Sklearn Differences#

The core of the tpcp API is inspired by the scikit-learn API. However, sklearn (by nature) is focused on supervised machine learning algorithms and hence, their focus is on making “training” as easy as possible. As tpcp was developed originally to work with “traditional” (aka non-ML) algorithms, the focus of our API is running the algorithms.

This means, while the API is similar to sklearn, there are some differences and gotchas, in particular when you are using tpcp together with sklearn:

Results and main actions#

In sklearn the main “action” is the fit method. It stores results of the training as attributes (with trailing underscores) on the estimator object. A second predict method can then be used to predict the labels of new data and get them directly as a return value of this method.

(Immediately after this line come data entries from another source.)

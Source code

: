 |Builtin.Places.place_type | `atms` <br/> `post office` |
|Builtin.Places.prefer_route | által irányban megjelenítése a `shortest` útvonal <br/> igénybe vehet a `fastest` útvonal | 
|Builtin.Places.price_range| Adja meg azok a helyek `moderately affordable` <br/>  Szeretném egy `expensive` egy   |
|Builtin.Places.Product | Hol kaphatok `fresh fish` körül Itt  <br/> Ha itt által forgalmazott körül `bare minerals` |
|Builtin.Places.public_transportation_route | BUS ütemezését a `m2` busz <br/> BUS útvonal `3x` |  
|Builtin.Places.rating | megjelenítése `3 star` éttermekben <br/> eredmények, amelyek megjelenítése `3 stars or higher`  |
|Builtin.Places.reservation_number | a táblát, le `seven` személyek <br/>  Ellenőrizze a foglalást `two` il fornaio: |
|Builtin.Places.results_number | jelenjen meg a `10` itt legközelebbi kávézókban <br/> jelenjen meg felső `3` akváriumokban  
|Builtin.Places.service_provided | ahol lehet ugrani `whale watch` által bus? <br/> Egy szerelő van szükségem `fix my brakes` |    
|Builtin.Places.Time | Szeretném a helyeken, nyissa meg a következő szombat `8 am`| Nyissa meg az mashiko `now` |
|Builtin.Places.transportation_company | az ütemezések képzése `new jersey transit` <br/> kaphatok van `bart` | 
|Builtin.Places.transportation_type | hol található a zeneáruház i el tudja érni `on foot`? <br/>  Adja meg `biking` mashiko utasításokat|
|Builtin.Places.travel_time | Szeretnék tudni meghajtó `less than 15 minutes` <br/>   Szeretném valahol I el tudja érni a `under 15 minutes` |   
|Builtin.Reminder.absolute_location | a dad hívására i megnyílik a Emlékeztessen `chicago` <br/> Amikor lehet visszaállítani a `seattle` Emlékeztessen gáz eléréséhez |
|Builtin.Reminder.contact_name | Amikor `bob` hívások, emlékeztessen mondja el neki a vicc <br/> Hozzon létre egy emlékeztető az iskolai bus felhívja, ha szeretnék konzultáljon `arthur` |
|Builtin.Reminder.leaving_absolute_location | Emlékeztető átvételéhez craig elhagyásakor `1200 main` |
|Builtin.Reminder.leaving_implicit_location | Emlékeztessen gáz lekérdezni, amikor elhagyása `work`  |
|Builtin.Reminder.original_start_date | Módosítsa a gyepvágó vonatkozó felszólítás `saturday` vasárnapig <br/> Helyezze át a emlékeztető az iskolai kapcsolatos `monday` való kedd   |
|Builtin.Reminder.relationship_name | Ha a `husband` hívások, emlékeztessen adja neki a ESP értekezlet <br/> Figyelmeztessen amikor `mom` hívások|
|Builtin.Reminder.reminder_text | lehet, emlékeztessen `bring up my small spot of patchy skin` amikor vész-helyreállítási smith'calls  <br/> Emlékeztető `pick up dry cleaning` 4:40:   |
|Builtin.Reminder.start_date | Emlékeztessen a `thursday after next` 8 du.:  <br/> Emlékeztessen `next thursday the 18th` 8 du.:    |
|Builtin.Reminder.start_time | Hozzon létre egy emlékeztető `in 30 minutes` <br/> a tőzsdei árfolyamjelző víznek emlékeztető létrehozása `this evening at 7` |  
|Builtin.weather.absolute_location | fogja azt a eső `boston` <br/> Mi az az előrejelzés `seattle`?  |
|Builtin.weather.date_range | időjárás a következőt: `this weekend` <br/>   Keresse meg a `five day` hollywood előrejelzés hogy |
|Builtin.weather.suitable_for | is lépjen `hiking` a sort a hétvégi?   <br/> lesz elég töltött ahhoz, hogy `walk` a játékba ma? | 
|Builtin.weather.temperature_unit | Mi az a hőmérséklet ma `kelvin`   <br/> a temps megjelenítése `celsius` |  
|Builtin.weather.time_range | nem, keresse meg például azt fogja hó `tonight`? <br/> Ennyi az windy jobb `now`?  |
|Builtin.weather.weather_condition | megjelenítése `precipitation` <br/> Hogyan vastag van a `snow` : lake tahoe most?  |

For tpcp, “training” algorithms is of secondary concern. This means our main “action” is running the algorithm (the name of this method can vary from algorithm to algorithm). This main action methods can store one or multiple results on the object (like the fit method in sklearn).

For algorithms, that require training, we expect them to implement a self_optimize method. However, this method is not allowed to write new results attributes on the object, but should only modify/write parameters that can be set via the constructor of the object. For example, if I have an algorithm with 10 internal weights that can be optimized by the self_optimize method, in tpcp I should provide a list of 10 default values in the constructor of the algorithm. These values can then be modified by the self_optimize method and used by the actual action method.

TL;DR: In tpcp the “results” are the results of actual applying an algorithm to data, where in sklearn the “results” are the results of training an algorithm on data.

Cloning#

Both, sklearn and tpcp provide a clone method that work very similar. The sklearn version will check for each element, if the element has a get_params method and will create a new instance of the class with the same parameters. This means, most tpcp objects can be cloned correctly using the sklearn version.

However, the tpcp version will only clone objects via the get_params/set_params interface, when they are actually tpcp objects. This means, tpcp’s clone version will create a deepcopy of sklearn classifiers. In result, sklearn classifiers will maintain their fit results when cloned with tpcp.clone.

The reason behind that is, that we consider the results of the fit method to be part of the “parameters” of an algorithms, which should survive the clone method (see more in the self_optimize documentation).

Parameter#

In tpcp we consider everything that can be optimized a parameter of the algorithm. In contrast to sklearn, this conceptually also includes the internal weights of a ML classifier (or similar). In tpcp, we therefore expect these parameters to be “stored” in the algorithm constructor and be preserved when we clone the algorithm.